Historical Sights of Bruges
On our first night in Bruges, sated from a delicious meal at Breydel de Coninc, we decided to wander around and take some pictures of the buildings lit up at night. This is the town council or Stadhuis building built between 1376 and 1420.
Camino de Santiago
The next day we did a lot of walking despite the scattered showers. I had seen these little scallops in several locations in France and I finally stopped to take a picture of this one by a very picturesque bridge. I had no idea what they were until we got home and I posted this picture on Facebook.
A friend of mine told me the scallop was a symbol used to show pilgrims the way of St. James. The Way of St. James is a route followed by pilgrims through much of western Europe and leads to the Cathedral of Saintiago de Compostella where the remains of St. James the Apostle are believed to be buried.

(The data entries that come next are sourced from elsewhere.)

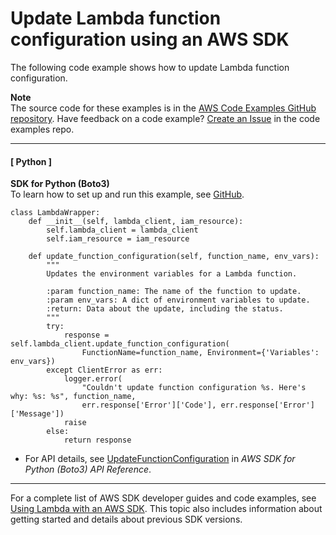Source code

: # Update Lambda function configuration using an AWS SDK<a name="example_lambda_UpdateFunctionConfiguration_section"></a>

The following code example shows how to update Lambda function configuration\.

**Note**  
The source code for these examples is in the [AWS Code Examples GitHub repository](https://github.com/awsdocs/aws-doc-sdk-examples)\. Have feedback on a code example? [Create an Issue](https://github.com/awsdocs/aws-doc-sdk-examples/issues/new/choose) in the code examples repo\. 

------
#### [ Python ]

**SDK for Python \(Boto3\)**  
 To learn how to set up and run this example, see [GitHub](https://github.com/awsdocs/aws-doc-sdk-examples/tree/main/python/example_code/lambda#code-examples)\. 
  

```
class LambdaWrapper:
    def __init__(self, lambda_client, iam_resource):
        self.lambda_client = lambda_client
        self.iam_resource = iam_resource

    def update_function_configuration(self, function_name, env_vars):
        """
        Updates the environment variables for a Lambda function.

        :param function_name: The name of the function to update.
        :param env_vars: A dict of environment variables to update.
        :return: Data about the update, including the status.
        """
        try:
            response = self.lambda_client.update_function_configuration(
                FunctionName=function_name, Environment={'Variables': env_vars})
        except ClientError as err:
            logger.error(
                "Couldn't update function configuration %s. Here's why: %s: %s", function_name,
                err.response['Error']['Code'], err.response['Error']['Message'])
            raise
        else:
            return response
```
+  For API details, see [UpdateFunctionConfiguration](https://docs.aws.amazon.com/goto/boto3/lambda-2015-03-31/UpdateFunctionConfiguration) in *AWS SDK for Python \(Boto3\) API Reference*\. 

------

For a complete list of AWS SDK developer guides and code examples, see [Using Lambda with an AWS SDK](sdk-general-information-section.md)\. This topic also includes information about getting started and details about previous SDK versions\.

It was a very popular thing to do in the Medieval ages and is still traveled to this day. The Way winds its way through many European countries and all paths leading to Spain are marked with a scallop, thought its appearance varies.
Along the pilgrimage route, pilgrims stay at hostels (Albergues) for which they pay a small fee. Walking along this ancient route there are a varied range of landscapes as it leads you through cities, towns, rural areas, mountains, beaches and along rivers. I think it would be the trip of a lifetime and one would be sure to meet up with other pilgrims along the way. Anyone want to walk across Europe with me? How about just Spain?
Another photo of a door knocker. I don’t know how many I took but they really fascinated me.
Additional Sights and Treats in Bruges
I guess it was garbage day for St John Nepomucenus.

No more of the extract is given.